Task material:

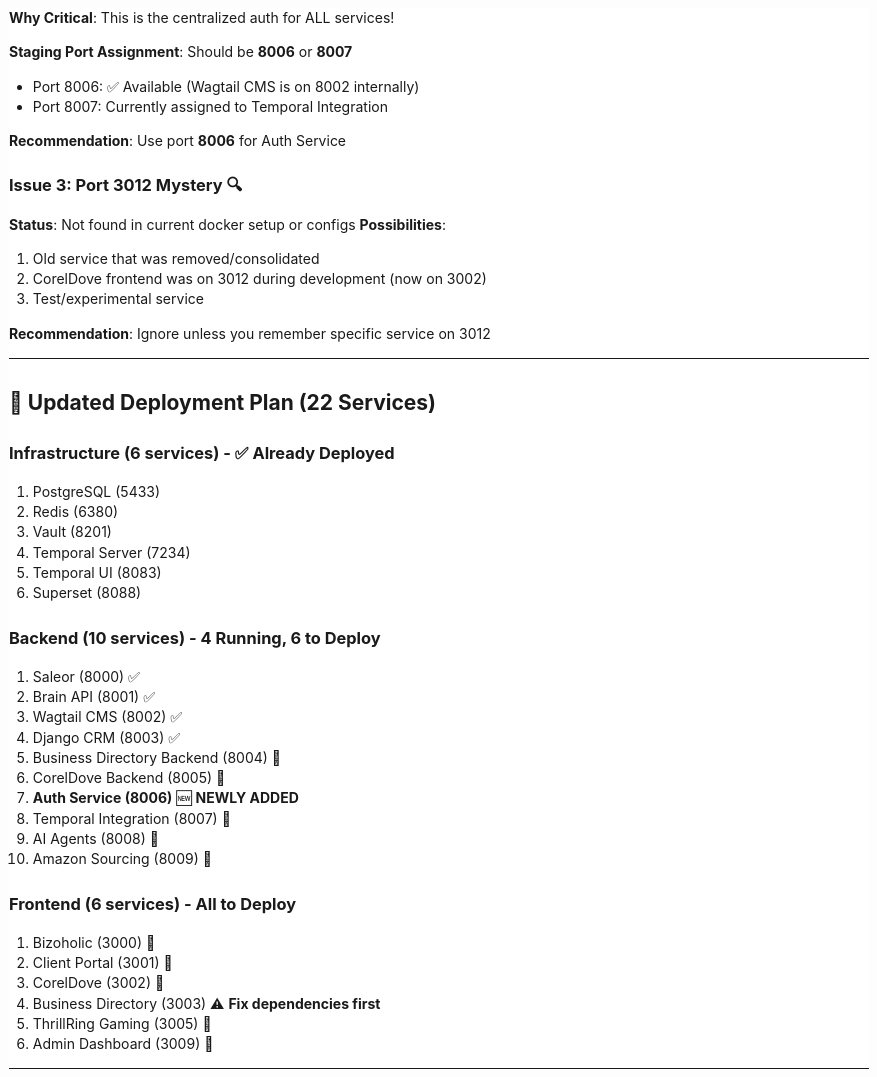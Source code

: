 **Why Critical**: This is the centralized auth for ALL services!

**Staging Port Assignment**: Should be **8006** or **8007**
- Port 8006: ✅ Available (Wagtail CMS is on 8002 internally)
- Port 8007: Currently assigned to Temporal Integration

**Recommendation**: Use port **8006** for Auth Service

### Issue 3: Port 3012 Mystery 🔍

**Status**: Not found in current docker setup or configs
**Possibilities**:
1. Old service that was removed/consolidated
2. CorelDove frontend was on 3012 during development (now on 3002)
3. Test/experimental service

**Recommendation**: Ignore unless you remember specific service on 3012

---

## 🚀 Updated Deployment Plan (22 Services)

### Infrastructure (6 services) - ✅ Already Deployed
1. PostgreSQL (5433)
2. Redis (6380)
3. Vault (8201)
4. Temporal Server (7234)
5. Temporal UI (8083)
6. Superset (8088)

### Backend (10 services) - 4 Running, **6 to Deploy**
1. Saleor (8000) ✅
2. Brain API (8001) ✅
3. Wagtail CMS (8002) ✅
4. Django CRM (8003) ✅
5. Business Directory Backend (8004) 🔄
6. CorelDove Backend (8005) 🔄
6. **Auth Service (8006)** 🆕 **NEWLY ADDED**
7. Temporal Integration (8007) 🔄
8. AI Agents (8008) 🔄
9. Amazon Sourcing (8009) 🔄

### Frontend (6 services) - All to Deploy
1. Bizoholic (3000) 🔄
2. Client Portal (3001) 🔄
3. CorelDove (3002) 🔄
4. Business Directory (3003) ⚠️ **Fix dependencies first**
5. ThrillRing Gaming (3005) 🔄
6. Admin Dashboard (3009) 🔄

---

Instructions for the task: Write the records out again exactly as shown above, keeping no pictures.

Answer box:
Source code

: **Why Critical**: This is the centralized auth for ALL services!

**Staging Port Assignment**: Should be **8006** or **8007**
- Port 8006: ✅ Available (Wagtail CMS is on 8002 internally)
- Port 8007: Currently assigned to Temporal Integration

**Recommendation**: Use port **8006** for Auth Service

### Issue 3: Port 3012 Mystery 🔍

**Status**: Not found in current docker setup or configs
**Possibilities**:
1. Old service that was removed/consolidated
2. CorelDove frontend was on 3012 during development (now on 3002)
3. Test/experimental service

**Recommendation**: Ignore unless you remember specific service on 3012

---

## 🚀 Updated Deployment Plan (22 Services)

### Infrastructure (6 services) - ✅ Already Deployed
1. PostgreSQL (5433)
2. Redis (6380)
3. Vault (8201)
4. Temporal Server (7234)
5. Temporal UI (8083)
6. Superset (8088)

### Backend (10 services) - 4 Running, **6 to Deploy**
1. Saleor (8000) ✅
2. Brain API (8001) ✅
3. Wagtail CMS (8002) ✅
4. Django CRM (8003) ✅
5. Business Directory Backend (8004) 🔄
6. CorelDove Backend (8005) 🔄
6. **Auth Service (8006)** 🆕 **NEWLY ADDED**
7. Temporal Integration (8007) 🔄
8. AI Agents (8008) 🔄
9. Amazon Sourcing (8009) 🔄

### Frontend (6 services) - All to Deploy
1. Bizoholic (3000) 🔄
2. Client Portal (3001) 🔄
3. CorelDove (3002) 🔄
4. Business Directory (3003) ⚠️ **Fix dependencies first**
5. ThrillRing Gaming (3005) 🔄
6. Admin Dashboard (3009) 🔄

---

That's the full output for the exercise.